In the entries that follow, find the line containing "generated during combustion", then output exactly every line from the first through that one.

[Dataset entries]
────────────────────────────────────────

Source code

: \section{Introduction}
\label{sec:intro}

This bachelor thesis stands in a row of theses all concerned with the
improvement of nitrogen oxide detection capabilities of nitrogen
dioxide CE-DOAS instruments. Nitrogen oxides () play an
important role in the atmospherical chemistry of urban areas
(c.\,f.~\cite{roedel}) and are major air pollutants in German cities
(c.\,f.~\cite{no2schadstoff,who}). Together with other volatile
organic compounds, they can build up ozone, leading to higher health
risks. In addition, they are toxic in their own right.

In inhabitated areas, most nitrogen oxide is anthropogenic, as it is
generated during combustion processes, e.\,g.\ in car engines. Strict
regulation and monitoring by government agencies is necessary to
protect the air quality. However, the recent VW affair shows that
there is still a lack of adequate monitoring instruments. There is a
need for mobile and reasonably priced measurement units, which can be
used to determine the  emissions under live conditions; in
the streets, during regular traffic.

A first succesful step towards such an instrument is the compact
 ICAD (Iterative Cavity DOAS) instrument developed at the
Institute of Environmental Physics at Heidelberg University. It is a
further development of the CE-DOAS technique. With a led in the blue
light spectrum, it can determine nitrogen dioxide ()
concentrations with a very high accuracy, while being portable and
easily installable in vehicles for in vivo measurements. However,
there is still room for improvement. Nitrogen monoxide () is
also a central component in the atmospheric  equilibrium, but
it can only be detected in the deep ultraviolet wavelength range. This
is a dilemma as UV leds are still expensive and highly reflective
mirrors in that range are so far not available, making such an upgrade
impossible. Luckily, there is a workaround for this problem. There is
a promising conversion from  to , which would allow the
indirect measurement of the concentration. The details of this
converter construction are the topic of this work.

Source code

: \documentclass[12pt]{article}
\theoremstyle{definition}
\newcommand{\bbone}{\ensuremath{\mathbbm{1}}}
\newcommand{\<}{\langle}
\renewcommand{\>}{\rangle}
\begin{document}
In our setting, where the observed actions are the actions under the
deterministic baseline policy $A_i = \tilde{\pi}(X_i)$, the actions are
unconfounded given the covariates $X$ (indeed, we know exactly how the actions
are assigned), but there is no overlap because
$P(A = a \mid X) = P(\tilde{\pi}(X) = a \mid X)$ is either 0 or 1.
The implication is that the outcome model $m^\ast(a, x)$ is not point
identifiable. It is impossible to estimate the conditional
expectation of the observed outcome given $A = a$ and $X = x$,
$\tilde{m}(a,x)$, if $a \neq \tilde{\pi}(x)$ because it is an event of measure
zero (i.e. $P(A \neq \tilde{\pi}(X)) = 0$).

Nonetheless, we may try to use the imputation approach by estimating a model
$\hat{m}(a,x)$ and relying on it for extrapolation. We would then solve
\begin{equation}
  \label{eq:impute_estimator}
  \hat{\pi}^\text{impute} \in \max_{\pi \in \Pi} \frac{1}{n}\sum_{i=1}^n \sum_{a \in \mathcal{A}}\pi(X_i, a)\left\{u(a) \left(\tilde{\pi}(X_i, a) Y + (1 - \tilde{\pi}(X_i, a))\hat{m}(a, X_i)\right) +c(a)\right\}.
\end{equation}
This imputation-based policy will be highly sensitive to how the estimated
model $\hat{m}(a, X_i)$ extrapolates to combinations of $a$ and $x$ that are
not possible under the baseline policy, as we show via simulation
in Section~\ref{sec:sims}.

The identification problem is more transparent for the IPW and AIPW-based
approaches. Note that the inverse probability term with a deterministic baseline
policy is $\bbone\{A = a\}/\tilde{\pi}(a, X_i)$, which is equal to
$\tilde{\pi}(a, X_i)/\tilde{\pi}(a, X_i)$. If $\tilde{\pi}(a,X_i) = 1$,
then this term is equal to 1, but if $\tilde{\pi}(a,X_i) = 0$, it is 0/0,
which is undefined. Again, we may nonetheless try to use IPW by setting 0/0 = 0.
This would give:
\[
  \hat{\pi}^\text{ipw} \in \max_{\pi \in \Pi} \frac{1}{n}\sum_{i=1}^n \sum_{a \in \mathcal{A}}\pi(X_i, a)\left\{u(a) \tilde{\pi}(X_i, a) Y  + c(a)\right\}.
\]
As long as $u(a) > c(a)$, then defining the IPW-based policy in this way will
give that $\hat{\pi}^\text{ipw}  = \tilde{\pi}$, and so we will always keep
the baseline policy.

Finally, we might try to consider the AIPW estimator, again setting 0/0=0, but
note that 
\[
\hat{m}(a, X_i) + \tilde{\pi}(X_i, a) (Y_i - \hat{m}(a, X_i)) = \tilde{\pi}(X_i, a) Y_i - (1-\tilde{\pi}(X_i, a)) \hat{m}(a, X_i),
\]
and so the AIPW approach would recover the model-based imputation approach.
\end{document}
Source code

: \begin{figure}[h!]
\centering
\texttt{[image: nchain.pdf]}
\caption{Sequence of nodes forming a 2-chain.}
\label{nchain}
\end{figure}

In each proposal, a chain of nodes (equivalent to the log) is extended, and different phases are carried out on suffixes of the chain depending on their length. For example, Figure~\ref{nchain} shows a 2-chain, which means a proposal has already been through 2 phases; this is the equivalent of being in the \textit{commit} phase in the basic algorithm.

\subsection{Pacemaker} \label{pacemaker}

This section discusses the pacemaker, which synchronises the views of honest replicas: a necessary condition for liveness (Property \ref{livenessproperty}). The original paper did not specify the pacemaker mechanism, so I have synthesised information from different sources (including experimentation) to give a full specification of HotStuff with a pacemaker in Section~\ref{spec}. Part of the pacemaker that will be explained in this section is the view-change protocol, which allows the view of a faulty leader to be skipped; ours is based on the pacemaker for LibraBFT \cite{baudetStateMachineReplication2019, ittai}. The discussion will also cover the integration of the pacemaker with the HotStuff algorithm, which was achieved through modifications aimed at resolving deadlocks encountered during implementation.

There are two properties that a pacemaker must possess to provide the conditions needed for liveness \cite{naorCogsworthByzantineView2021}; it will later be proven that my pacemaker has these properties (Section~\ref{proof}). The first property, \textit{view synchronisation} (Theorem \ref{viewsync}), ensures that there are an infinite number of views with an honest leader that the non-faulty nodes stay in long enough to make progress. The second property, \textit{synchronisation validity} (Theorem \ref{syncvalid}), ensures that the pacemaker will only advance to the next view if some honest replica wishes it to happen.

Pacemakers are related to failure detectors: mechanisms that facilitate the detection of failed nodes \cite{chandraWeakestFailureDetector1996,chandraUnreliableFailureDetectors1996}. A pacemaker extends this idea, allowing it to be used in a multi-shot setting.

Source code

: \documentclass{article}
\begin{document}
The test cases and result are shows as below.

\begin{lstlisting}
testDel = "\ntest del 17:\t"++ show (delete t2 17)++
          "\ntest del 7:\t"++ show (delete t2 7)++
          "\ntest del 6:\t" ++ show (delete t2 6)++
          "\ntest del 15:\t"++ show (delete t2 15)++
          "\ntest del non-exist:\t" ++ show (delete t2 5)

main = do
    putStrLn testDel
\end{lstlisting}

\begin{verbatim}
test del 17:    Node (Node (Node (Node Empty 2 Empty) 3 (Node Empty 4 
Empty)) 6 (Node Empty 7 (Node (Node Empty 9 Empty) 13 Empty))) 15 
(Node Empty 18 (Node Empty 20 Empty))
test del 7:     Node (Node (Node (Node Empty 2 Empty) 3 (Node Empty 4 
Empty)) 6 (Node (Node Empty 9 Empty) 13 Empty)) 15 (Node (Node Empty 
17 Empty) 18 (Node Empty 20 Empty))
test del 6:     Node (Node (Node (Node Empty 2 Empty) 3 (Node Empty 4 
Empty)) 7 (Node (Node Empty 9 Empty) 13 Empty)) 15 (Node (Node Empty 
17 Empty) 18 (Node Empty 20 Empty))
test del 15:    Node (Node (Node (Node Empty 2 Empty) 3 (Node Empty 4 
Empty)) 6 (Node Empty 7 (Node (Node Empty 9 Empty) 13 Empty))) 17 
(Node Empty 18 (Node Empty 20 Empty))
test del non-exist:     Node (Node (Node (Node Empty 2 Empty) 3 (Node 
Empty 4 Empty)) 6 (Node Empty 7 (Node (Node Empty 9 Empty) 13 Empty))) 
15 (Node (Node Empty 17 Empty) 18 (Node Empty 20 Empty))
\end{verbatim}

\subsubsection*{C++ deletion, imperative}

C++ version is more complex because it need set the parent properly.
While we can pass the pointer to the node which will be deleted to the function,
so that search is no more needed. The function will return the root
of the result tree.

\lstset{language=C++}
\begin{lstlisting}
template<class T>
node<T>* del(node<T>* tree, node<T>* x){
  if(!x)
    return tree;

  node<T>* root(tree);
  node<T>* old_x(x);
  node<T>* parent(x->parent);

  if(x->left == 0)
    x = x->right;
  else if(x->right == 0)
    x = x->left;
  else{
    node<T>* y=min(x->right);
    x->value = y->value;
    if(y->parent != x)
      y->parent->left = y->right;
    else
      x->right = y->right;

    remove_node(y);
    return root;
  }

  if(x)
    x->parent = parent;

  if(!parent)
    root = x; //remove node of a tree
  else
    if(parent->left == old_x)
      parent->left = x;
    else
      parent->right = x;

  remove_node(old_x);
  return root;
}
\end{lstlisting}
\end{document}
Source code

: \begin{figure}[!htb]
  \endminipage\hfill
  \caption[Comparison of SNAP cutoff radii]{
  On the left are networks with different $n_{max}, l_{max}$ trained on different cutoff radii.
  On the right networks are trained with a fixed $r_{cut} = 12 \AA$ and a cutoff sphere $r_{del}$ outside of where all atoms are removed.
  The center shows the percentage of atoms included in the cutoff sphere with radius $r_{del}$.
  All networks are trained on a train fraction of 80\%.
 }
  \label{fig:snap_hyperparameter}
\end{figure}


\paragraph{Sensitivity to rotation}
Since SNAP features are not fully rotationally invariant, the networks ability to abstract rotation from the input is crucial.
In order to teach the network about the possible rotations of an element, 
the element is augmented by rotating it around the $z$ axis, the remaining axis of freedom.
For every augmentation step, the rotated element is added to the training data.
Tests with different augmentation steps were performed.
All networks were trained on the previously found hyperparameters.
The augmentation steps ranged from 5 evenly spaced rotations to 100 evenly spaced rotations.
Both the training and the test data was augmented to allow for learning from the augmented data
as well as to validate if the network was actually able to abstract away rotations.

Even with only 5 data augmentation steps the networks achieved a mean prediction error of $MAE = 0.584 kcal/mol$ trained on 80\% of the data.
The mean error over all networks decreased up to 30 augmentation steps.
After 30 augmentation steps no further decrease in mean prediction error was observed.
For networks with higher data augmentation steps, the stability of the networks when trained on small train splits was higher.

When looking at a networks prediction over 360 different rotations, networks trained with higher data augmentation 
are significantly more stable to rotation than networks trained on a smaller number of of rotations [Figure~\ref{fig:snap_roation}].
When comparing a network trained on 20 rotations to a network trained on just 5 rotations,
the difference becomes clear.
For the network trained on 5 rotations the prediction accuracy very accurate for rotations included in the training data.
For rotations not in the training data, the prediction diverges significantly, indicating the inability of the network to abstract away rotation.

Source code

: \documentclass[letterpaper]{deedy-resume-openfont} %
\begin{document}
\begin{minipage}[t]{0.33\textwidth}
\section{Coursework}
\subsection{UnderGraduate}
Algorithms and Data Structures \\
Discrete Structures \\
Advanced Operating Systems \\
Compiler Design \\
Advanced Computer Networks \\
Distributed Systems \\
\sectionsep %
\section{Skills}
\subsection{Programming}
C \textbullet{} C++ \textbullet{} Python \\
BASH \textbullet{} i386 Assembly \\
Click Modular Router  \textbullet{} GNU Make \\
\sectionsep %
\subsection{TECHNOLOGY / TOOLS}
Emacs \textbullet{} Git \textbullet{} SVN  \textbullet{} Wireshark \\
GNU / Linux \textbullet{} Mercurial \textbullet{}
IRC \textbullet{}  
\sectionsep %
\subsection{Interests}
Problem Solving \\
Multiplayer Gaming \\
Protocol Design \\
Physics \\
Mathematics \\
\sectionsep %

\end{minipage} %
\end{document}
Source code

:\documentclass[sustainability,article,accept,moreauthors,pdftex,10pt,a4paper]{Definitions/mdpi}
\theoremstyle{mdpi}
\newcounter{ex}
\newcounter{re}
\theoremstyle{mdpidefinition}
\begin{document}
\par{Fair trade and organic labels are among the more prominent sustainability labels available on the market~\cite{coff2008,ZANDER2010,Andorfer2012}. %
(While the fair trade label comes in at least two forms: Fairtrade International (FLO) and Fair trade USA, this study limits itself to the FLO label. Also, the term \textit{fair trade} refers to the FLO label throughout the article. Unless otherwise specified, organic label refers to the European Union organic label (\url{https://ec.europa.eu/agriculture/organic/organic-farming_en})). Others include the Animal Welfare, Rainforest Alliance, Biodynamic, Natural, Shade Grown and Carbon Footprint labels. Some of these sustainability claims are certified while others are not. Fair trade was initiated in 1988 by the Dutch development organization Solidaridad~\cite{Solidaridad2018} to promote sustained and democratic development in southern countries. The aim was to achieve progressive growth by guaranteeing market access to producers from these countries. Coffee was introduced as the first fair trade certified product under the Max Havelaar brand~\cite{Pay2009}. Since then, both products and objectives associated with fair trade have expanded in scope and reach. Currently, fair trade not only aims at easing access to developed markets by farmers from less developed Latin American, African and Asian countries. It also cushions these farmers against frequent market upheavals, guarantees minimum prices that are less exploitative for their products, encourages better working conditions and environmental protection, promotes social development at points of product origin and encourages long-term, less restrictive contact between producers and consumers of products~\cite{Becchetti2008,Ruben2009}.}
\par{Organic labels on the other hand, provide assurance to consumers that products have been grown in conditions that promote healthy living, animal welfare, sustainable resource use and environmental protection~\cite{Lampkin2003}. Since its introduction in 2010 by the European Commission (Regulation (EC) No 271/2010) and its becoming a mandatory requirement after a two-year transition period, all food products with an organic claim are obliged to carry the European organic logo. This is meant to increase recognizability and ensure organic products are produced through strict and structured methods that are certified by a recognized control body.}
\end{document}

────────────────────────────────────────

● **Exercise result**:
Source code

: \section{Introduction}
\label{sec:intro}

This bachelor thesis stands in a row of theses all concerned with the
improvement of nitrogen oxide detection capabilities of nitrogen
dioxide CE-DOAS instruments. Nitrogen oxides () play an
important role in the atmospherical chemistry of urban areas
(c.\,f.~\cite{roedel}) and are major air pollutants in German cities
(c.\,f.~\cite{no2schadstoff,who}). Together with other volatile
organic compounds, they can build up ozone, leading to higher health
risks. In addition, they are toxic in their own right.

In inhabitated areas, most nitrogen oxide is anthropogenic, as it is
generated during combustion processes, e.\,g.\ in car engines. Strict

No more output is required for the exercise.